Der Vorgang werde nun »intern geklärt«, sagte Landeswahlleiter Stephan Bröchler. Die Stimmen würden nun »ausgezählt und im endgültigen Wahlergebnis – nach Entscheidung des Bezirkswahlausschusses – berücksichtigt«. Die Zählung der ausstehenden Stimmen betrifft offenbar den Bezirk Lichtenberg. Dort blieben durch ein Logistikproblem rund 450 Briefwahlstimmen liegen. Als Grund für die Panne wurde im Bezirkswahlamt zunächst ein Versäumnis der Post genannt. Am Nachmittag verwies die Landeswahlleitung dann auf ein Kommunikationsproblem im Bezirk, das zur Nichtberücksichtigung der Briefwahlstimmen geführt habe.

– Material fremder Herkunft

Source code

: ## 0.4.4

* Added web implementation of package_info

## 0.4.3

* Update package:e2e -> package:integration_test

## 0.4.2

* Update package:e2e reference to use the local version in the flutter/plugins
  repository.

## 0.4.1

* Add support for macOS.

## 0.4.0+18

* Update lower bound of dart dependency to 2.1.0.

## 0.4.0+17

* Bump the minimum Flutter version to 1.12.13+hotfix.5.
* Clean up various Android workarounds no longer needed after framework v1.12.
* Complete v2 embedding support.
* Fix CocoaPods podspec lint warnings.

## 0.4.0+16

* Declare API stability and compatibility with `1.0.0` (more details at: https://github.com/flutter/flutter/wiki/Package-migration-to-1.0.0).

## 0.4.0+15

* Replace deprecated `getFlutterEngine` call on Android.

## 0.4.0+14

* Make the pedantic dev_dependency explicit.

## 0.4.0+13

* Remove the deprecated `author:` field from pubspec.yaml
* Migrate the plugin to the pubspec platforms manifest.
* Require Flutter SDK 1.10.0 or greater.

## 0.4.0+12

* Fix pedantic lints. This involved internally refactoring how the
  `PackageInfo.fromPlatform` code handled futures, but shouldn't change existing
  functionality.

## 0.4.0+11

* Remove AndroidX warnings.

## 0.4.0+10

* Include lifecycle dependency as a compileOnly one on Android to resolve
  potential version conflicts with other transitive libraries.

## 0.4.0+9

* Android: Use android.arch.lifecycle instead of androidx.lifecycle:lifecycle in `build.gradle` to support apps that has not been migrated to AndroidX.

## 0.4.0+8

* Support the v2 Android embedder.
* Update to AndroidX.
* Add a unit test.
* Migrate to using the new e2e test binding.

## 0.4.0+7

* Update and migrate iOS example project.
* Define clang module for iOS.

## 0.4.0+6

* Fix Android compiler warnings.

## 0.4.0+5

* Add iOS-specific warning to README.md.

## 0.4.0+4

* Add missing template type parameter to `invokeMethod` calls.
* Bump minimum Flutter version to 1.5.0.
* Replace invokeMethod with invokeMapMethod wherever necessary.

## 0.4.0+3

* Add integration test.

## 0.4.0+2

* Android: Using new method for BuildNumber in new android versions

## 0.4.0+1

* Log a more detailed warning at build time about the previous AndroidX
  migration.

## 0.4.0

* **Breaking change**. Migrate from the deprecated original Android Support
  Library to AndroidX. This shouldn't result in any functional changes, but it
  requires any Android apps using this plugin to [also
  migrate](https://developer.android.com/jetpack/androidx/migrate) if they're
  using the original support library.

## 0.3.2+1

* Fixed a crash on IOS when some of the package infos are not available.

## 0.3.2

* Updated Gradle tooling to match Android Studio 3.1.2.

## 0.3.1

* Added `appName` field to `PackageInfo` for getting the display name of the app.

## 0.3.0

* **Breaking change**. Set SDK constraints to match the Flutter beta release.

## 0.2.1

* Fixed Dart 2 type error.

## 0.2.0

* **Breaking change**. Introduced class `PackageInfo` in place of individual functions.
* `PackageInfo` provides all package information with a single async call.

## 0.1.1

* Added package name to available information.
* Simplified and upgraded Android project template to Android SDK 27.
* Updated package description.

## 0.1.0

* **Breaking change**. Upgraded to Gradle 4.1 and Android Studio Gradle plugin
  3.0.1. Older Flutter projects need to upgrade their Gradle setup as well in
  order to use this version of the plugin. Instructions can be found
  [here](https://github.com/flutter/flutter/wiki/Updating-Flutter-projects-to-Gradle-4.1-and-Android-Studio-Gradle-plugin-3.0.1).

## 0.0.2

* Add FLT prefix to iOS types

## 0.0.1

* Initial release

Klar scheint nur: Bis Berlin von irgendjemand regiert wird, dauert es noch ein bisschen.

2. Auslaufmodell Verbrennermotor?

Ab 2035 sollen in der Europäischen Union nur noch Neuwagen verkauft werden, die keine Treibhausgase ausstoßen. Vom EU-Parlament gab es heute dafür das endgültige Ja.

Vor allem Autolobby und FDP hatten sich im Vorfeld der umstrittenen Entscheidung dafür starkgemacht, das Verbrenner-Aus zumindest abzuschwächen. Im Sommer letzten Jahres diskutierte die Bundesregierung in tagelangen Sitzungen, ob Deutschland dem Vorhaben zustimmen solle. So hatte sich etwa das Umweltministerium für ein eindeutiges Verbrenner-Aus ausgesprochen, die FDP warb für eine »technologieoffene Lösung«.

Der Dauerstreit in der Ampelregierung führe zu einer Art deutschen Selbstverzwergung auf europäischer Ebene, kommentiert heute mein Kollege Michael Sauga . Die Bundesregierung sehe sich als europäische Führungsmacht. Doch ihre Leute in Brüssel spürten davon wenig.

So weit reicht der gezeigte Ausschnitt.